The additional consideration for Indian wearers is undiagnosed diabetes — a significant proportion of Indian adults with diabetes are undiagnosed because they have not had blood glucose testing. For wearers over 40 with risk factors for diabetes — family history, overweight, sedentary lifestyle — the annual eye examination that includes fundus assessment is one point in the healthcare system where undiagnosed diabetic changes in the retina might be detected and lead to the diabetes diagnosis that initiates systemic management.
Prescription Stability and the Testing Interval
For wearers whose primary concern is keeping their glasses prescription current rather than ocular health monitoring, the testing interval is governed by the rate of prescription change. A stable prescription — one that has not changed significantly over two or more consecutive annual examinations — supports moving to biennial testing for the prescription update component, provided the ocular health components are covered at appropriate intervals.

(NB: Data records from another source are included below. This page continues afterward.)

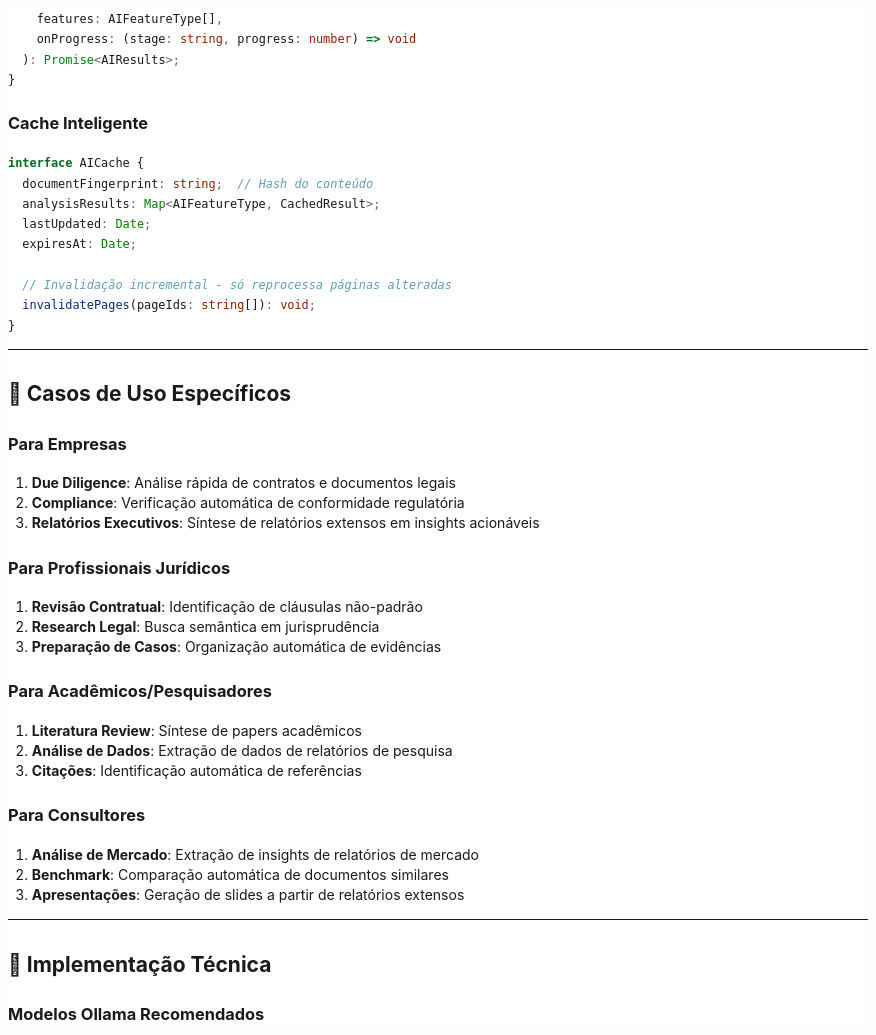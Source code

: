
 ```typescript
    features: AIFeatureType[],
    onProgress: (stage: string, progress: number) => void
  ): Promise<AIResults>;
}
```

### **Cache Inteligente**
```typescript
interface AICache {
  documentFingerprint: string;  // Hash do conteúdo
  analysisResults: Map<AIFeatureType, CachedResult>;
  lastUpdated: Date;
  expiresAt: Date;
  
  // Invalidação incremental - só reprocessa páginas alteradas
  invalidatePages(pageIds: string[]): void;
}
```

---

## 🎯 Casos de Uso Específicos

### **Para Empresas**
1. **Due Diligence**: Análise rápida de contratos e documentos legais
2. **Compliance**: Verificação automática de conformidade regulatória
3. **Relatórios Executivos**: Síntese de relatórios extensos em insights acionáveis

### **Para Profissionais Jurídicos**
1. **Revisão Contratual**: Identificação de cláusulas não-padrão
2. **Research Legal**: Busca semântica em jurisprudência
3. **Preparação de Casos**: Organização automática de evidências

### **Para Acadêmicos/Pesquisadores**
1. **Literatura Review**: Síntese de papers acadêmicos
2. **Análise de Dados**: Extração de dados de relatórios de pesquisa
3. **Citações**: Identificação automática de referências

### **Para Consultores**
1. **Análise de Mercado**: Extração de insights de relatórios de mercado
2. **Benchmark**: Comparação automática de documentos similares
3. **Apresentações**: Geração de slides a partir de relatórios extensos

---

## 🔧 Implementação Técnica

### **Modelos Ollama Recomendados**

A changing prescription warrants annual testing until stability is established. This is most relevant for young people with progressing myopia, adults in the presbyopic years where near addition changes annually, and any wearer following a systemic condition or medication change that affects the refractive state. For these wearers, annual testing ensures the prescription is current rather than one or two changes behind the actual refractive state.
The practical consequence of wearing an under-corrected prescription is not simply slightly blurred vision. It is sustained eye muscle overwork as the eyes attempt to compensate for the inadequate correction, producing fatigue, headache, and reduced sustained performance at the visual tasks of daily professional and academic life. Maintaining a current prescription is a performance consideration as much as a vision quality one.
ELUNO's team at ELUNO stores can advise on the lens specification appropriate for the current prescription — including the index, coating, and progressive design most suitable for the prescription level and daily visual demands — once a current prescription from a qualified optometrist or ophthalmologist is in hand. The lens guide covers the full specification range for different prescription types and age profiles.
Final Thought
The right interval for eye testing is not determined by when vision becomes obviously inadequate — it is determined by the age, health profile, and risk factors that govern when clinically important changes are most likely to occur and most important to detect. For most adults, this means biennial testing through the stable years of early adulthood, transitioning to annual testing from age 40 or earlier for those with diabetes, family history of eye disease, or active prescription changes. For children, it means annual testing through the school years and pre-school testing before the developmental window for amblyopia treatment closes. The examination interval is the health maintenance decision that determines whether conditions are found at the stage where they can be managed effectively — or at the stage where they have already caused the damage the examination was intended to prevent.